Every time there is a report of some major theft of intellectual capital, all eyes invariably turn back to the IT department. And the question that usually gets asked is that with all the money we spend on security, how could this happen?
The latest company asking this question is Ford Motor Co., which is trying to figure out how a former employee allegedly took a large amount of the company's intellectual capital with him when he jumped ship to join a rival Chinese car manufacturing company. After all, just about every major company has invested in all kinds of security coupled with data loss prevention (DLP) software to prevent just this kind of thing.
The problem is that the way we approach data security these days is largely defined by the way IT sees the world, which is through layers of horizontal products and technologies. What IT doesn't really have a handle on is what specific individuals have access to what kind of information because they are associated with a specific business process or task.
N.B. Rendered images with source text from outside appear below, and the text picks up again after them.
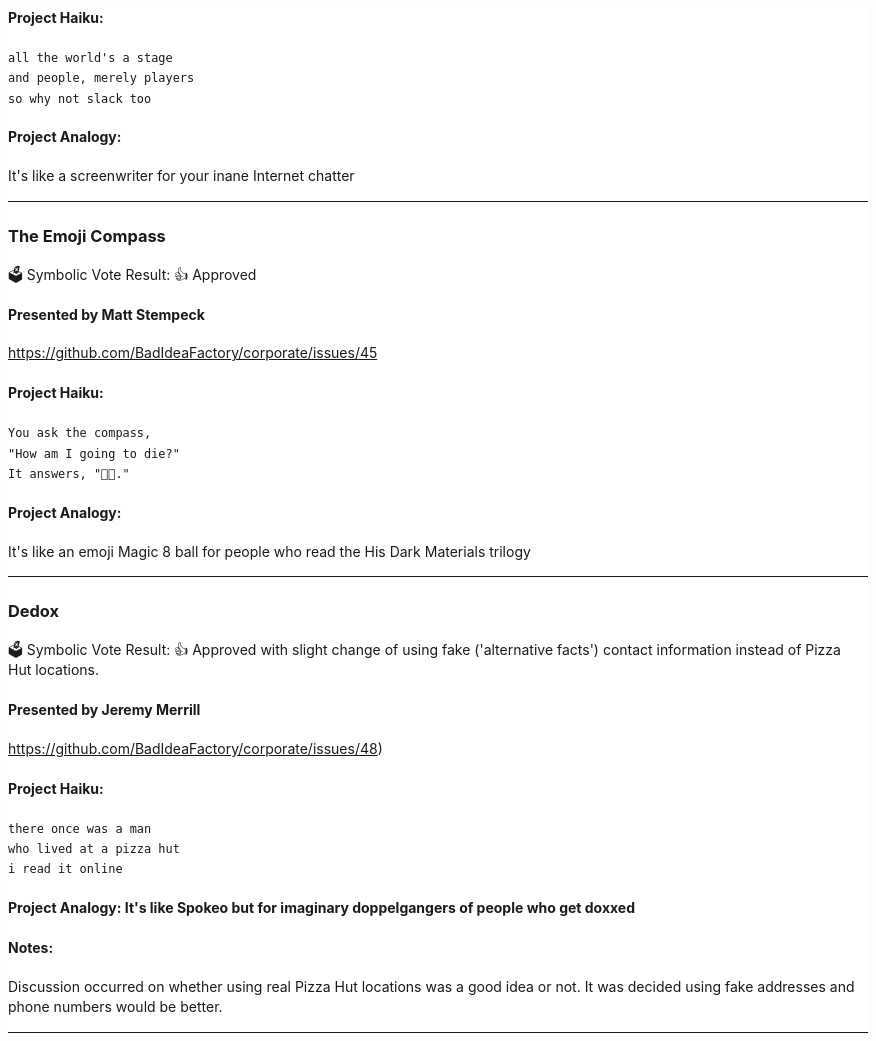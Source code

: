 #### Project Haiku:
  ```
  all the world's a stage
  and people, merely players
  so why not slack too
  ```
#### Project Analogy: 
It's like a screenwriter for your inane Internet chatter


---
### The Emoji Compass

🗳️ Symbolic Vote Result: 👍 Approved

#### Presented by Matt Stempeck
https://github.com/BadIdeaFactory/corporate/issues/45

#### Project Haiku:
  ```
  You ask the compass,
  "How am I going to die?"
  It answers, "🦉🍞."
  ```
#### Project Analogy:
It's like an emoji Magic 8 ball for people who read the His Dark Materials trilogy


---

### Dedox 

🗳️ Symbolic Vote Result: 👍 Approved with slight change of using fake ('alternative facts') contact information instead of Pizza Hut locations.

#### Presented by Jeremy Merrill
https://github.com/BadIdeaFactory/corporate/issues/48)

#### Project Haiku: 
  ```
  there once was a man
  who lived at a pizza hut
  i read it online
  ```

#### Project Analogy: It's like Spokeo but for imaginary doppelgangers of people who get doxxed


#### Notes:
Discussion occurred on whether using real Pizza Hut locations was a good idea or not.  It was decided using fake addresses and phone numbers would be better.
	

---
The end result is that IT can set policies that track aberrations in the usage of specific products and technologies, but it has no idea that if a certain file is, for example, open at midnight, chances are that the file in question shouldn't be accessed outside of normal business hours, and certainly not by the person currently accessing it.
Of course, it's doubtful we'll ever be able to lock down everything. But right now we don't even know what the real risks are. We talk about the need for more identity governance, but in order to really do that, someone from the business side has to be willing to sit down with IT to determine a profile of who has access to what. Otherwise, the divide between IT and the business is only going to become a channel via which the organization's most important information is going to routinely escape.
The next time there's a major data breach, business users shouldn't be looking to point the finger at IT. The real issue is that the business side doesn't want to take real responsibility for how data is accessed and used. We all know that every time one of these breaches happens, it's because there never was a set of business policies put in place to limit who can access what, when, and how. Once you answer those questions, chances are pretty good you'll never then have to ask about why something happened in the first place.